Nedda Falzolgher

Nedda Falzolgher nacque a Trento il 26 febbraio 1906. Figlia unica, crebbe in un ambiente della piccola borghesia. La sua esistenza fu segnata precocemente dalla malattia: a soli cinque anni la poliomielite la costrinse per tutta la vita su una sedia a rotelle lasciandole soltanto la mobilità del braccio sinistro.

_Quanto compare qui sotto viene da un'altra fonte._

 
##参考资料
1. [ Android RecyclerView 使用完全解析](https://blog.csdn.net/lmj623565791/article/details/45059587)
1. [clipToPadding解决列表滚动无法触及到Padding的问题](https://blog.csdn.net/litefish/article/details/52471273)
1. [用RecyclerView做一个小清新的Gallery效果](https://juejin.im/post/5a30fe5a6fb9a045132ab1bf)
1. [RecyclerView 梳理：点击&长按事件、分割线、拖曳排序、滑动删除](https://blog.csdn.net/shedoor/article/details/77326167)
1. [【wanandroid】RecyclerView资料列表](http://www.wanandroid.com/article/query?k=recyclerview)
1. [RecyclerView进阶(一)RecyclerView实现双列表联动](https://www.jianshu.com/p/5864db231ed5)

Nonostante le difficoltà fisiche, grazie al sostegno materno imparò presto a leggere e a scrivere e, studiando da autodidatta, nel tempo riuscì a costruirsi un’ampia e aggiornata preparazione culturale. Negli anni ’30 la sua abitazione lungo il fiume Adige divenne un cenacolo culturale frequentato da intellettuali maturi, come Augusto Goio, ma anche da giovani talenti (che sarebbero poi diventati nomi illustri della politica e del teatro, come Luigi Bertoldi o Edda Albertini) i quali si riunivano per discutere di arte e filosofia.
L’esordio letterario avvenne a Trento nel settembre del 1934 con la pubblicazione di un opuscolo di poesie intitolato En piazza del Littorio. Altre sue poesie uscirono poi su rivista.

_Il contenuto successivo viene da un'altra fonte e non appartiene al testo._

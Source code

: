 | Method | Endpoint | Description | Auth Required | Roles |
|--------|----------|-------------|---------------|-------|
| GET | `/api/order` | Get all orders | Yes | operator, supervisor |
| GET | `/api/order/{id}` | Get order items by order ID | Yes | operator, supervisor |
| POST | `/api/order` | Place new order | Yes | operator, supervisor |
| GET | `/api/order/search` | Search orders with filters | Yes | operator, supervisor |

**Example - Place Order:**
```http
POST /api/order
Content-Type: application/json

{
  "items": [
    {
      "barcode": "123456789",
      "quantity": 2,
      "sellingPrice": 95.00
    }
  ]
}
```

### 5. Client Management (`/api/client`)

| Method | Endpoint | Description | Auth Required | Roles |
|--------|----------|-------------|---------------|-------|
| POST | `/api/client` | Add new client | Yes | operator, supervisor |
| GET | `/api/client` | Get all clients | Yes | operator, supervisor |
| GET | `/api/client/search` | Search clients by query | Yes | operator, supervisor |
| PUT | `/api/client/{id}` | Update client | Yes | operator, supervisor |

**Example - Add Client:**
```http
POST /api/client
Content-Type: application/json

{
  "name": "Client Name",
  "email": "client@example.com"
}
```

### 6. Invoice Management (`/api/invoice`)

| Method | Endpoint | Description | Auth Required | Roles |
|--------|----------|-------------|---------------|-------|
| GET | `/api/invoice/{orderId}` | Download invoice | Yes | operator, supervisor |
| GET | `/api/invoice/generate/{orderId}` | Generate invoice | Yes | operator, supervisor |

Fin dove il polline cade rappresenta la sua unica raccolta poetica pubblicata in vita e, nello stesso tempo, l’esito più maturo della sua produzione poetica. La silloge venne data alle stampe nel 1949 a Roma dall’editore Ubaldini con una presentazione del noto critico teatrale Silvio D’Amico.
Morì a Trento il 2 marzo 1956 in seguito a un tumore.